Assigned task: Retype only the lines running from the beginning of the entries below to the line with "numeric | 13692", both included. Do not include pictures.

Data to use:

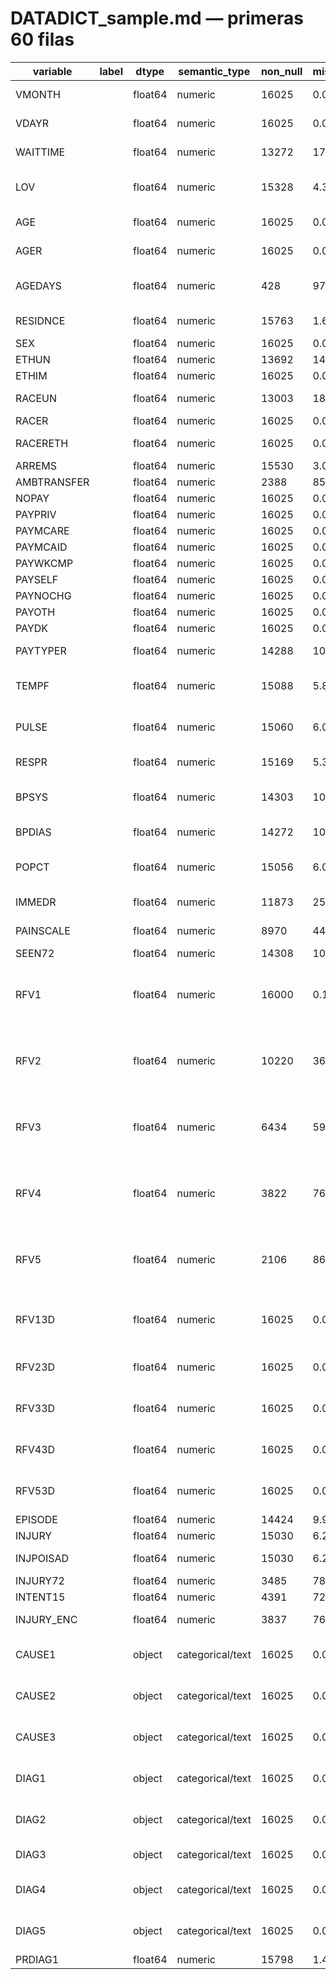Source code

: # DATADICT_sample.md — primeras 60 filas

| variable | label | dtype | semantic_type | non_null | missing_pct | unique | min | max | example_values |
|---|---|---|---|---|---|---|---|---|---|
| VMONTH |  | float64 | numeric | 16025 | 0.0 | 12 | 1.0 | 12.0 | 9.0, 10.0, 8.0, 11.0, 1.0 |
| VDAYR |  | float64 | numeric | 16025 | 0.0 | 7 | 1.0 | 7.0 | 2.0, 3.0, 4.0, 5.0, 6.0 |
| WAITTIME |  | float64 | numeric | 13272 | 17.1794 | 396 | 0.0 | 1280.0 | 10.0, 40.0, 70.0, 14.0, 2.0 |
| LOV |  | float64 | numeric | 15328 | 4.3495 | 1435 | 0.0 | 5722.0 | 228.0, 319.0, 551.0, 168.0, 113.0 |
| AGE |  | float64 | numeric | 16025 | 0.0 | 95 | 0.0 | 94.0 | 23.0, 15.0, 19.0, 0.0, 18.0 |
| AGER |  | float64 | numeric | 16025 | 0.0 | 6 | 1.0 | 6.0 | 2.0, 1.0, 3.0, 4.0, 5.0 |
| AGEDAYS |  | float64 | numeric | 428 | 97.3292 | 243 | 1.0 | 364.0 | 298.0, 198.0, 153.0, 351.0, 55.0 |
| RESIDNCE |  | float64 | numeric | 15763 | 1.6349 | 4 | 1.0 | 4.0 | 1.0, 3.0, 4.0, 2.0 |
| SEX |  | float64 | numeric | 16025 | 0.0 | 2 | 1.0 | 2.0 | 1.0, 2.0 |
| ETHUN |  | float64 | numeric | 13692 | 14.5585 | 2 | 1.0 | 2.0 | 2.0, 1.0 |
| ETHIM |  | float64 | numeric | 16025 | 0.0 | 2 | 1.0 | 2.0 | 2.0, 1.0 |
| RACEUN |  | float64 | numeric | 13003 | 18.858 | 6 | 1.0 | 6.0 | 1.0, 3.0, 2.0, 6.0, 5.0 |
| RACER |  | float64 | numeric | 16025 | 0.0 | 3 | 1.0 | 3.0 | 1.0, 3.0, 2.0 |
| RACERETH |  | float64 | numeric | 16025 | 0.0 | 4 | 1.0 | 4.0 | 1.0, 4.0, 3.0, 2.0 |
| ARREMS |  | float64 | numeric | 15530 | 3.0889 | 2 | 1.0 | 2.0 | 2.0, 1.0 |
| AMBTRANSFER |  | float64 | numeric | 2388 | 85.0983 | 2 | 1.0 | 2.0 | 2.0, 1.0 |
| NOPAY |  | float64 | numeric | 16025 | 0.0 | 2 | 0.0 | 1.0 | 0.0, 1.0 |
| PAYPRIV |  | float64 | numeric | 16025 | 0.0 | 2 | 0.0 | 1.0 | 0.0, 1.0 |
| PAYMCARE |  | float64 | numeric | 16025 | 0.0 | 2 | 0.0 | 1.0 | 0.0, 1.0 |
| PAYMCAID |  | float64 | numeric | 16025 | 0.0 | 2 | 0.0 | 1.0 | 0.0, 1.0 |
| PAYWKCMP |  | float64 | numeric | 16025 | 0.0 | 2 | 0.0 | 1.0 | 0.0, 1.0 |
| PAYSELF |  | float64 | numeric | 16025 | 0.0 | 2 | 0.0 | 1.0 | 0.0, 1.0 |
| PAYNOCHG |  | float64 | numeric | 16025 | 0.0 | 2 | 0.0 | 1.0 | 0.0, 1.0 |
| PAYOTH |  | float64 | numeric | 16025 | 0.0 | 2 | 0.0 | 1.0 | 0.0, 1.0 |
| PAYDK |  | float64 | numeric | 16025 | 0.0 | 2 | 0.0 | 1.0 | 1.0, 0.0 |
| PAYTYPER |  | float64 | numeric | 14288 | 10.8393 | 7 | 1.0 | 7.0 | 5.0, 3.0, 1.0, 2.0, 6.0 |
| TEMPF |  | float64 | numeric | 15088 | 5.8471 | 112 | 896.0 | 1056.0 | 984.0, 983.0, 987.0, 985.0, 986.0 |
| PULSE |  | float64 | numeric | 15060 | 6.0218 | 186 | 0.0 | 998.0 | 72.0, 67.0, 79.0, 146.0, 97.0 |
| RESPR |  | float64 | numeric | 15169 | 5.3417 | 88 | 0.0 | 150.0 | 16.0, 18.0, 21.0, 20.0, 38.0 |
| BPSYS |  | float64 | numeric | 14303 | 10.7457 | 189 | 0.0 | 289.0 | 104.0, 105.0, 144.0, 114.0, 121.0 |
| BPDIAS |  | float64 | numeric | 14272 | 10.9392 | 128 | 0.0 | 998.0 | 66.0, 67.0, 82.0, 63.0, 74.0 |
| POPCT |  | float64 | numeric | 15056 | 6.0468 | 56 | 0.0 | 100.0 | 72.0, 96.0, 79.0, 99.0, 100.0 |
| IMMEDR |  | float64 | numeric | 11873 | 25.9095 | 7 | 0.0 | 7.0 | 3.0, 0.0, 2.0, 5.0, 4.0 |
| PAINSCALE |  | float64 | numeric | 8970 | 44.025 | 11 | 0.0 | 10.0 | 0.0, 5.0, 3.0, 8.0, 9.0 |
| SEEN72 |  | float64 | numeric | 14308 | 10.7145 | 2 | 1.0 | 2.0 | 2.0, 1.0 |
| RFV1 |  | float64 | numeric | 16000 | 0.156 | 517 | 10050.0 | 89990.0 | 15451.0, 15250.0, 12601.0, 14000.0, 17600.0 |
| RFV2 |  | float64 | numeric | 10220 | 36.2246 | 552 | 10050.0 | 89990.0 | 15300.0, 13050.0, 16450.0, 16800.0, 58050.0 |
| RFV3 |  | float64 | numeric | 6434 | 59.8502 | 505 | 10050.0 | 89990.0 | 12250.0, 10700.0, 15300.0, 14000.0, 58150.0 |
| RFV4 |  | float64 | numeric | 3822 | 76.1498 | 442 | 10050.0 | 89990.0 | 16600.0, 16102.0, 14000.0, 22000.0, 27100.0 |
| RFV5 |  | float64 | numeric | 2106 | 86.858 | 351 | 10050.0 | 89990.0 | 12300.0, 22050.0, 27050.0, 11501.0, 22100.0 |
| RFV13D |  | float64 | numeric | 16025 | 0.0 | 355 | 0.0 | 8999.0 | 1545.0, 1525.0, 1260.0, 1400.0, 1760.0 |
| RFV23D |  | float64 | numeric | 16025 | 0.0 | 365 | 0.0 | 8999.0 | 0.0, 1530.0, 1305.0, 1645.0, 1680.0 |
| RFV33D |  | float64 | numeric | 16025 | 0.0 | 351 | 0.0 | 8999.0 | 0.0, 1225.0, 1070.0, 1530.0, 1400.0 |
| RFV43D |  | float64 | numeric | 16025 | 0.0 | 318 | 0.0 | 8999.0 | 0.0, 1660.0, 1610.0, 1400.0, 2200.0 |
| RFV53D |  | float64 | numeric | 16025 | 0.0 | 276 | 0.0 | 8999.0 | 0.0, 1230.0, 2205.0, 2705.0, 1150.0 |
| EPISODE |  | float64 | numeric | 14424 | 9.9906 | 2 | 1.0 | 2.0 | 2.0, 1.0 |
| INJURY |  | float64 | numeric | 15030 | 6.209 | 3 | 0.0 | 2.0 | 1.0, 0.0, 2.0 |
| INJPOISAD |  | float64 | numeric | 15030 | 6.209 | 5 | 1.0 | 5.0 | 3.0, 4.0, 1.0, 2.0, 5.0 |
| INJURY72 |  | float64 | numeric | 3485 | 78.2527 | 3 | 1.0 | 3.0 | 1.0, 2.0, 3.0 |
| INTENT15 |  | float64 | numeric | 4391 | 72.5991 | 3 | 1.0 | 4.0 | 2.0, 1.0, 4.0 |
| INJURY_ENC |  | float64 | numeric | 3837 | 76.0562 | 5 | 1.0 | 5.0 | 1.0, 2.0, 3.0, 5.0 |
| CAUSE1 |  | object | categorical/text | 16025 | 0.0 | 245 |  |  | -9, W183, X838, Y998, X501 |
| CAUSE2 |  | object | categorical/text | 16025 | 0.0 | 89 |  |  | -9, Y936, W19X, Y93H, Y930 |
| CAUSE3 |  | object | categorical/text | 16025 | 0.0 | 32 |  |  | -9, Y928, Y070, Y922, Y990 |
| DIAG1 |  | object | categorical/text | 16025 | 0.0 | 1549 |  |  | T833, K297, R000, R059, N898 |
| DIAG2 |  | object | categorical/text | 16025 | 0.0 | 1308 |  |  | -9, R110, R098, K088, S099 |
| DIAG3 |  | object | categorical/text | 16025 | 0.0 | 989 |  |  | -9, J069, S025, F251, Z590 |
| DIAG4 |  | object | categorical/text | 16025 | 0.0 | 668 |  |  | -9, S015, E834, M255, N289 |
| DIAG5 |  | object | categorical/text | 16025 | 0.0 | 466 |  |  | -9, F039, M255, F259, D509 |
| PRDIAG1 |  | float64 | numeric | 15798 | 1.4165 | 2 | 0.0 | 1.0 | 0.0 |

Output below:
Source code

: # DATADICT_sample.md — primeras 60 filas

| variable | label | dtype | semantic_type | non_null | missing_pct | unique | min | max | example_values |
|---|---|---|---|---|---|---|---|---|---|
| VMONTH |  | float64 | numeric | 16025 | 0.0 | 12 | 1.0 | 12.0 | 9.0, 10.0, 8.0, 11.0, 1.0 |
| VDAYR |  | float64 | numeric | 16025 | 0.0 | 7 | 1.0 | 7.0 | 2.0, 3.0, 4.0, 5.0, 6.0 |
| WAITTIME |  | float64 | numeric | 13272 | 17.1794 | 396 | 0.0 | 1280.0 | 10.0, 40.0, 70.0, 14.0, 2.0 |
| LOV |  | float64 | numeric | 15328 | 4.3495 | 1435 | 0.0 | 5722.0 | 228.0, 319.0, 551.0, 168.0, 113.0 |
| AGE |  | float64 | numeric | 16025 | 0.0 | 95 | 0.0 | 94.0 | 23.0, 15.0, 19.0, 0.0, 18.0 |
| AGER |  | float64 | numeric | 16025 | 0.0 | 6 | 1.0 | 6.0 | 2.0, 1.0, 3.0, 4.0, 5.0 |
| AGEDAYS |  | float64 | numeric | 428 | 97.3292 | 243 | 1.0 | 364.0 | 298.0, 198.0, 153.0, 351.0, 55.0 |
| RESIDNCE |  | float64 | numeric | 15763 | 1.6349 | 4 | 1.0 | 4.0 | 1.0, 3.0, 4.0, 2.0 |
| SEX |  | float64 | numeric | 16025 | 0.0 | 2 | 1.0 | 2.0 | 1.0, 2.0 |
| ETHUN |  | float64 | numeric | 13692 | 14.5585 | 2 | 1.0 | 2.0 | 2.0, 1.0 |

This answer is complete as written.